Evet evet, tam 21 yıl!
AK Parti’nin bu zaman zarfı içinde yaptığı hizmet ve eserleri yan yana dizsek Edirne’den Kars’a yol olur.
Yada bu ülkenin 21 yıl önceki halini göz önüne getirin.
Hem siyasi hem fiziki hem manevi anlamda.
Hal buyken AK Parti’ye mensup bazı insanların son zamanlarda sokaklarda çekinerek konuşması, seçim çalışmalarında ezik büzük durması normal bir durum değil!
Vatandaşın karşısında elbette mütevazı olunmalı, bu her AK Partiliye de yakışan bir durumdur. Ancak her bir AK Parti mensubunun sokaklarda başı dik bir şekilde göğsünü gererek yürümesi gerekmez mi?
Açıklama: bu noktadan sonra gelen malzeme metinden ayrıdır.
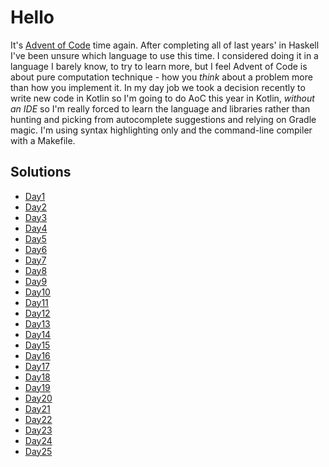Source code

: # Hello

It's [Advent of Code](http://adventofcode.com/) time again. After completing all of last years' in
Haskell I've been unsure which language to use this time. I considered
doing it in a language I barely know, to try to learn more, but I feel
Advent of Code is about pure computation technique - how you *think*
about a problem more than how you implement it. In my day job we took
a decision recently to write new code in Kotlin so I'm going to do AoC
this year in Kotlin, *without an IDE* so I'm really forced to learn the
language and libraries rather than hunting and picking from autocomplete
suggestions and relying on Gradle magic. I'm using syntax highlighting
only and the command-line compiler with a Makefile.

## Solutions
* [Day1](src/day1/)
* [Day2](src/day2/)
* [Day3](src/day3/)
* [Day4](src/day4/)
* [Day5](src/day5/)
* [Day6](src/day6/)
* [Day7](src/day7/)
* [Day8](src/day8/)
* [Day9](src/day9/)
* [Day10](src/day10/)
* [Day11](src/day11/)
* [Day12](src/day12/)
* [Day13](src/day13/)
* [Day14](src/day14/)
* [Day15](src/day15/)
* [Day16](src/day16/)
* [Day17](src/day17/)
* [Day18](src/day18/)
* [Day19](src/day19/)
* [Day20](src/day20/)
* [Day21](src/day21/)
* [Day22](src/day22/)
* [Day23](src/day23/)
* [Day24](src/day24/)
* [Day25](src/day25/)

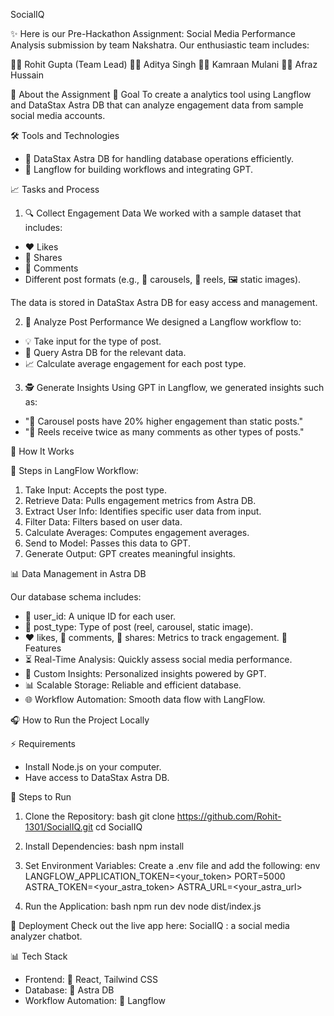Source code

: SocialIQ

✨ Here is our Pre-Hackathon Assignment: Social Media Performance Analysis submission by team Nakshatra. Our enthusiastic team includes:

👨‍💻 Rohit Gupta (Team Lead)
👨‍💻 Aditya Singh
👨‍💻 Kamraan Mulani 
👨‍💻 Afraz Hussain

🔧 About the Assignment
 🎡 Goal
To create a analytics tool using Langflow and DataStax Astra DB that can analyze engagement data from sample social media accounts.

 🛠 Tools and Technologies
- 📀 DataStax Astra DB for handling database operations efficiently.
- 🔄 Langflow for building workflows and integrating GPT.

 📈 Tasks and Process

 1. 🔍 Collect Engagement Data
We worked with a sample dataset that includes:
- ❤ Likes
- 💪 Shares
- 💬 Comments
- Different post formats (e.g., 🎢 carousels, 🎥 reels, 🖼 static images).

The data is stored in DataStax Astra DB for easy access and management.

2. 🔄 Analyze Post Performance
We designed a Langflow workflow to:
- 💡 Take input for the type of post.
- 🔎 Query Astra DB for the relevant data.
- 📈 Calculate average engagement for each post type.

3. 🕵 Generate Insights
Using GPT in Langflow, we generated insights such as:
- "🎢 Carousel posts have 20% higher engagement than static posts."
- "🎥 Reels receive twice as many comments as other types of posts."

🔢 How It Works

 🔀 Steps in LangFlow Workflow:
1. Take Input: Accepts the post type.
2. Retrieve Data: Pulls engagement metrics from Astra DB.
3. Extract User Info: Identifies specific user data from input.
4. Filter Data: Filters based on user data.
5. Calculate Averages: Computes engagement averages.
6. Send to Model: Passes this data to GPT.
7. Generate Output: GPT creates meaningful insights.

📊 Data Management in Astra DB

Our database schema includes:
- 👤 user_id: A unique ID for each user.
- 🔖 post_type: Type of post (reel, carousel, static image).
- ❤ likes, 💬 comments, 💪 shares: Metrics to track engagement.
 🔄 Features
- ⏳ Real-Time Analysis: Quickly assess social media performance.
- 🔄 Custom Insights: Personalized insights powered by GPT.
- 📊 Scalable Storage: Reliable and efficient database.
- 🌐 Workflow Automation: Smooth data flow with LangFlow.

 🎧 How to Run the Project Locally

⚡ Requirements
- Install Node.js on your computer.
- Have access to DataStax Astra DB.

🔄 Steps to Run

1. Clone the Repository:
   bash
   git clone https://github.com/Rohit-1301/SocialIQ.git
   cd SocialIQ
   

2. Install Dependencies:
   bash
   npm install
  
   
   

3. Set Environment Variables:
   Create a .env file and add the following:
   env
   LANGFLOW_APPLICATION_TOKEN=<your_token>
   PORT=5000
   ASTRA_TOKEN=<your_astra_token>
   ASTRA_URL=<your_astra_url>
   

4. Run the Application:
   bash
   npm run dev
   node dist/index.js
   

🚀 Deployment
Check out the live app here:  SocialIQ :  a social media analyzer chatbot. 

 📊 Tech Stack
- Frontend: 🔧 React, Tailwind CSS
- Database: 📀 Astra DB
- Workflow Automation: 🔄 Langflow

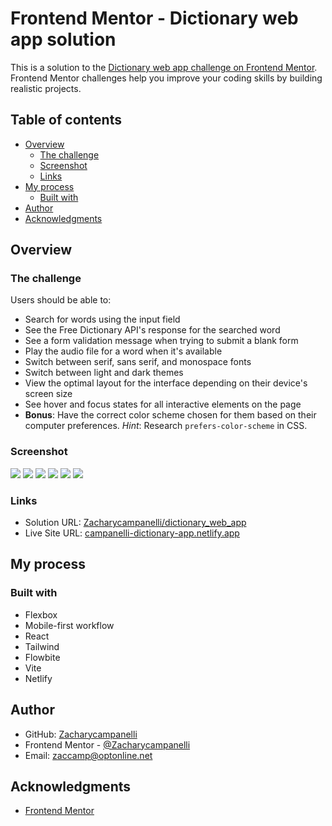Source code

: # Frontend Mentor - Dictionary web app solution

This is a solution to the [Dictionary web app challenge on Frontend Mentor](https://www.frontendmentor.io/challenges/dictionary-web-app-h5wwnyuKFL). Frontend Mentor challenges help you improve your coding skills by building realistic projects.

## Table of contents

- [Overview](#overview)
  - [The challenge](#the-challenge)
  - [Screenshot](#screenshot)
  - [Links](#links)
- [My process](#my-process)
  - [Built with](#built-with)
- [Author](#author)
- [Acknowledgments](#acknowledgments)

## Overview

### The challenge

Users should be able to:

- Search for words using the input field
- See the Free Dictionary API's response for the searched word
- See a form validation message when trying to submit a blank form
- Play the audio file for a word when it's available
- Switch between serif, sans serif, and monospace fonts
- Switch between light and dark themes
- View the optimal layout for the interface depending on their device's screen size
- See hover and focus states for all interactive elements on the page
- **Bonus**: Have the correct color scheme chosen for them based on their computer preferences. _Hint_: Research `prefers-color-scheme` in CSS.

### Screenshot

![](./src/assets/images/screenshots/Mobile1.jpeg)
![](./src/assets/images/screenshots/Mobile2.jpeg)
![](./src/assets/images/screenshots/Tablet1.jpeg)
![](./src/assets/images/screenshots/Tablet2.jpeg)
![](./src/assets/images/screenshots/Desktop1.jpeg)
![](./src/assets/images/screenshots/Desktop2.jpeg)

### Links

- Solution URL: [Zacharycampanelli/dictionary_web_app](https://github.com/Zacharycampanelli/dictionary_web_app)
- Live Site URL: [campanelli-dictionary-app.netlify.app](https://campanelli-dictionary-app.netlify.app/)

## My process

### Built with

- Flexbox
- Mobile-first workflow
- React
- Tailwind
- Flowbite
- Vite
- Netlify

## Author

- GitHub: [Zacharycampanelli](https://github.com/Zacharycampanelli)
- Frontend Mentor - [@Zacharycampanelli](https://www.frontendmentor.io/profile/Zacharycampanelli)
- Email: [zaccamp@optonline.net](mailto:zaccamp@optonline.net)

## Acknowledgments

- [Frontend Mentor](https://www.frontendmentor.io)
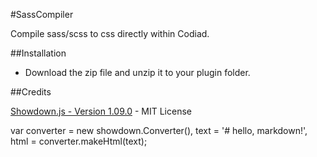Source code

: #SassCompiler

Compile sass/scss to css directly within Codiad.

##Installation

- Download the zip file and unzip it to your plugin folder.

##Credits

[Showdown.js - Version 1.09.0](https://github.com/showdownjs/showdown) - MIT License


var converter = new showdown.Converter(),
    text      = '# hello, markdown!',
    html      = converter.makeHtml(text);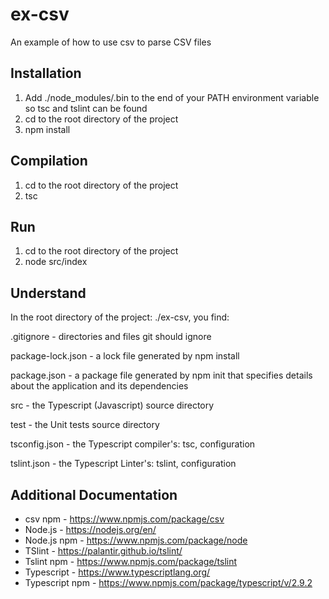 # ex-csv
An example of how to use csv to parse CSV files

## Installation
1. Add ./node_modules/.bin to the end of your PATH environment variable so tsc and tslint can be found
2. cd to the root directory of the project
3. npm install

## Compilation
1. cd to the root directory of the project 
2. tsc

## Run
1. cd to the root directory of the project
2. node src/index

## Understand
In the root directory of the project: ./ex-csv, you find:

.gitignore - directories and files git should ignore

package-lock.json - a lock file generated by npm install

package.json - a package file generated by npm init that specifies details about the application and its dependencies

src - the Typescript (Javascript) source directory

test - the Unit tests source directory

tsconfig.json - the Typescript compiler's: tsc, configuration

tslint.json - the Typescript Linter's: tslint, configuration

## Additional Documentation
* csv npm - https://www.npmjs.com/package/csv
* Node.js - https://nodejs.org/en/
* Node.js npm - https://www.npmjs.com/package/node
* TSlint - https://palantir.github.io/tslint/
* Tslint npm - https://www.npmjs.com/package/tslint
* Typescript - https://www.typescriptlang.org/
* Typescript npm - https://www.npmjs.com/package/typescript/v/2.9.2
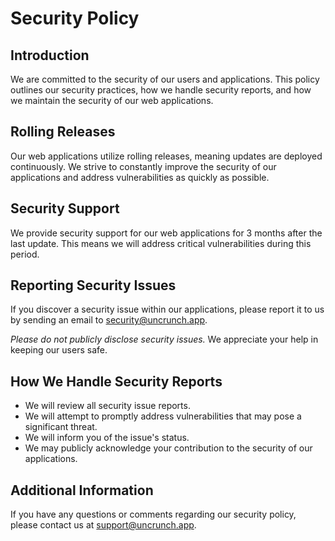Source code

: # Security Policy

## Introduction

We are committed to the security of our users and applications. This policy outlines our security practices, how we handle security reports, and how we maintain the security of our web applications.

## Rolling Releases

Our web applications utilize rolling releases, meaning updates are deployed continuously. We strive to constantly improve the security of our applications and address vulnerabilities as quickly as possible.

## Security Support

We provide security support for our web applications for 3 months after the last update. This means we will address critical vulnerabilities during this period. 

## Reporting Security Issues

If you discover a security issue within our applications, please report it to us by sending an email to <security@uncrunch.app>.

*Please do not publicly disclose security issues.* We appreciate your help in keeping our users safe.

## How We Handle Security Reports

* We will review all security issue reports.
* We will attempt to promptly address vulnerabilities that may pose a significant threat.
* We will inform you of the issue's status.
* We may publicly acknowledge your contribution to the security of our applications.

## Additional Information

If you have any questions or comments regarding our security policy, please contact us at <support@uncrunch.app>.
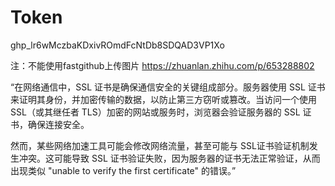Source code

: # Token
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

注：不能使用fastgithub上传图片
https://zhuanlan.zhihu.com/p/653288802

“在网络通信中，SSL 证书是确保通信安全的关键组成部分。服务器使用 SSL 证书来证明其身份，并加密传输的数据，以防止第三方窃听或篡改。当访问一个使用 SSL（或其继任者 TLS）加密的网站或服务时，浏览器会验证服务器的 SSL 证书，确保连接安全。

然而，某些网络加速工具可能会修改网络流量，甚至可能与 SSL证书验证机制发生冲突。这可能导致 SSL 证书验证失败，因为服务器的证书无法正常验证，从而出现类似 "unable to verify the first certificate" 的错误。”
Birileri bu ülke için taş üstüne taş koymadığı halde bu denli rahat konuşurken, rakamlarla sayılmayacak kadar hizmet ve eser üretmiş bir partinin mensuplarının bu davranışı bir özgüven yetersizliği değilse, nedir?
Bence bu özgüven yetersizliğinin ana sebebi, bu inanların son zamanlarda Recep Tayyip Erdoğan’ı takip etmemelerinden kaynaklanıyor.
Ne alaka diyebilirsiniz!
Ben de size soruyorum, eğer takip etmiş olsalardı şimdi sokakları inletmiş olmazlar mıydı?
Bana göre şimdiye kadar 6 genel, 4 yerel, 2 Cumhurbaşkanlığı ve 3 halk oylaması seçimlerinde zaferle ayrılan AK Parti, son zamanlarda ortaya koyduğu başarı ve hizmetlerle beraber 14 Mayıs seçimlerini çok rahat kazanacaktır.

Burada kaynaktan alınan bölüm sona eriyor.